··· DATA ···
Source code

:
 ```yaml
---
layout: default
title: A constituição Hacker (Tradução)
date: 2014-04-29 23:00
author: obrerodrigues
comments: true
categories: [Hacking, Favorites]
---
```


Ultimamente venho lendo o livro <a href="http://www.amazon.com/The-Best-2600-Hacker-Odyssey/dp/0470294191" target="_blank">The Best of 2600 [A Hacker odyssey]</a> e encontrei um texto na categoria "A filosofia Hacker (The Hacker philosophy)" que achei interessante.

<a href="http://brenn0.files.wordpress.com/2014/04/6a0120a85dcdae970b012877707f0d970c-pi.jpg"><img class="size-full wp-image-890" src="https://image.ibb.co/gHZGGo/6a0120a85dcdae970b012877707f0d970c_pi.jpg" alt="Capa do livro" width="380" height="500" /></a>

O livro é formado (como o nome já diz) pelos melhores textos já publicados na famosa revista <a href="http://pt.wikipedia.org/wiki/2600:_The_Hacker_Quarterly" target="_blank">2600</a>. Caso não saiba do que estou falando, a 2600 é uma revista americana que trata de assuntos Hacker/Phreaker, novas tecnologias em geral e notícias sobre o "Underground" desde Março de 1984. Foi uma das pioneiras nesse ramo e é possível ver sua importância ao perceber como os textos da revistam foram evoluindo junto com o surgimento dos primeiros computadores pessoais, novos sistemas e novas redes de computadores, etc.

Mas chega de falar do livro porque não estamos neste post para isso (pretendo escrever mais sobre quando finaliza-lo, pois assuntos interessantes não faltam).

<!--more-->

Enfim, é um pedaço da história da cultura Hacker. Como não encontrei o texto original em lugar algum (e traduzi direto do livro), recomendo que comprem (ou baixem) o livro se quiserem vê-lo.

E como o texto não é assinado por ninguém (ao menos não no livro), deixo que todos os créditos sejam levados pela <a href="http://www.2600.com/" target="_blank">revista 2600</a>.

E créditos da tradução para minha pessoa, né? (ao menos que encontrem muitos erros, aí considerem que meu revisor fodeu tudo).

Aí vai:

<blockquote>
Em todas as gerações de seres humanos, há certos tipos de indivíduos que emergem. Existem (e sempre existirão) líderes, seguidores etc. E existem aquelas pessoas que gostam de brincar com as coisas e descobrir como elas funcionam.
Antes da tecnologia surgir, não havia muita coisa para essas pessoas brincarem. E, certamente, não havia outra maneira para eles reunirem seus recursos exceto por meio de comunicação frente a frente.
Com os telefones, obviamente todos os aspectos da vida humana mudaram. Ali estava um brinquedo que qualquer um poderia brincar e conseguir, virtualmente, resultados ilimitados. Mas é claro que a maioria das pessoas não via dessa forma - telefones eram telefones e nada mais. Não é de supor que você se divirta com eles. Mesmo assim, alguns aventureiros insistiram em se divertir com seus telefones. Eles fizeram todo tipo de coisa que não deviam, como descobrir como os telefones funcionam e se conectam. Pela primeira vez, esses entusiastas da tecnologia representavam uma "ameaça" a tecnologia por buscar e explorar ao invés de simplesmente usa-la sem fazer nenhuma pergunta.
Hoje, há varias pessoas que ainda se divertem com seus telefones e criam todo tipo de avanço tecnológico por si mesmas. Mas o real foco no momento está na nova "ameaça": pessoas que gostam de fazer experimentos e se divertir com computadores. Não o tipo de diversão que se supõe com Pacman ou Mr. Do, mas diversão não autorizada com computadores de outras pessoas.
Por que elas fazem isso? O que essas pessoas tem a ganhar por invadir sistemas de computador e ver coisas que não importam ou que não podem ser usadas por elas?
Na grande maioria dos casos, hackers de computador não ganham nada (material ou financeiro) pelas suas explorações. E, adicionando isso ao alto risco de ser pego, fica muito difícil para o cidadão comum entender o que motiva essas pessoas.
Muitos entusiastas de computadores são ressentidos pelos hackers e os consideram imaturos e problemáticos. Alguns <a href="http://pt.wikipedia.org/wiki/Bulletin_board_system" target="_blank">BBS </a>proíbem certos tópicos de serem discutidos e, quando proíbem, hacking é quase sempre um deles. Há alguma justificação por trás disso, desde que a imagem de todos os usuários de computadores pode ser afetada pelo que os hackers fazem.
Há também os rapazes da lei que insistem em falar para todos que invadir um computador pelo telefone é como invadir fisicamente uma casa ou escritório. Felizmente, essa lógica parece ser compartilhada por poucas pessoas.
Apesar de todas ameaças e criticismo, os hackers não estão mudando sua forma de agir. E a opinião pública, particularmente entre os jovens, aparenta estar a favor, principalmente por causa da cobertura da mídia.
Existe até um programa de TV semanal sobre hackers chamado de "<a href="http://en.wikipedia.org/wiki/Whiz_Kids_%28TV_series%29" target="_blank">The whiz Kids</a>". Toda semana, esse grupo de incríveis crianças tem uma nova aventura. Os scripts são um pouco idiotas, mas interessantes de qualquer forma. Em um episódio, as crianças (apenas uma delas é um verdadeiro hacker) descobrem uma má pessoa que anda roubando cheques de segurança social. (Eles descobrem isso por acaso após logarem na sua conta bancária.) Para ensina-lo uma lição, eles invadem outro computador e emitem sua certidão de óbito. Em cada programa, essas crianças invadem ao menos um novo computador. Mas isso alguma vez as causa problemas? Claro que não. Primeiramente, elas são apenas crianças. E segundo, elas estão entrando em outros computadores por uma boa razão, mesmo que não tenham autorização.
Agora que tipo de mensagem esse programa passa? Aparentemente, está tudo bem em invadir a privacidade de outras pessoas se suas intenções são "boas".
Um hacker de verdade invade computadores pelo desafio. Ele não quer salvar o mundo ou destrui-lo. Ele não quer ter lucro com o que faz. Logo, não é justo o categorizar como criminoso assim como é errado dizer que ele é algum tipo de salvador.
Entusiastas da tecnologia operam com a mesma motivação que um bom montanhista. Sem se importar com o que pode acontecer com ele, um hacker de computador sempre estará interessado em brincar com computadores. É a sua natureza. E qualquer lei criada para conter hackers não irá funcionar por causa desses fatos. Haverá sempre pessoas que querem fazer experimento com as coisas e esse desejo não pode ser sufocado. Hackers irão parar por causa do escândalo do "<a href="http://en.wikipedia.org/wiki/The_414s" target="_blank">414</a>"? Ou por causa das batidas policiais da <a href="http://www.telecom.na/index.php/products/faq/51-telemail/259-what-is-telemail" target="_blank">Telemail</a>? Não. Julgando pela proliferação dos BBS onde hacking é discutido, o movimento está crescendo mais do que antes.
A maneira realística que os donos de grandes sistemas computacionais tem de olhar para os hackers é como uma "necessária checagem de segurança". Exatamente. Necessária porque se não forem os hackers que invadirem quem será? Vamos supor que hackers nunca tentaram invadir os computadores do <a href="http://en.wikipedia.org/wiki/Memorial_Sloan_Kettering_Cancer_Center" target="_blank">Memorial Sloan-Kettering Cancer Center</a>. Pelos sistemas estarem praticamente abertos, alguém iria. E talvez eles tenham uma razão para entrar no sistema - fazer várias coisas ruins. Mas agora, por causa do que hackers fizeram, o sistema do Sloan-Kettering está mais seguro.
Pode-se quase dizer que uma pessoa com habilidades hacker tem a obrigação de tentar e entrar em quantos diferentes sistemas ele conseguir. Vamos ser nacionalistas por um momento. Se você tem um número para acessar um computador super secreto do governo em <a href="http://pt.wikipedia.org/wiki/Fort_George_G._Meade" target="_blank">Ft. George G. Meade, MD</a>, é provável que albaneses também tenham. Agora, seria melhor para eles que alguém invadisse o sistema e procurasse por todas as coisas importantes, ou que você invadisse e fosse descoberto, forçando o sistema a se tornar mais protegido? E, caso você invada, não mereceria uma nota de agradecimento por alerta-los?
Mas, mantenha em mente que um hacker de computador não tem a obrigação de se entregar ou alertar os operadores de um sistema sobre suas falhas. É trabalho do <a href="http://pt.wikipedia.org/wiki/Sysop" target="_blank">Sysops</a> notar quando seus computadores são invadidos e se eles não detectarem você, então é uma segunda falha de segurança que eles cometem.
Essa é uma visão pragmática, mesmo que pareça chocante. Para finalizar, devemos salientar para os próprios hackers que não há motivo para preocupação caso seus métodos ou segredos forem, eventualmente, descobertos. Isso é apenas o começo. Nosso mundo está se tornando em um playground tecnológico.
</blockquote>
···
Go through the records, tally the lines holding the word "tudo", and give only the tally.

**COMPLETED EXERCISE:**
2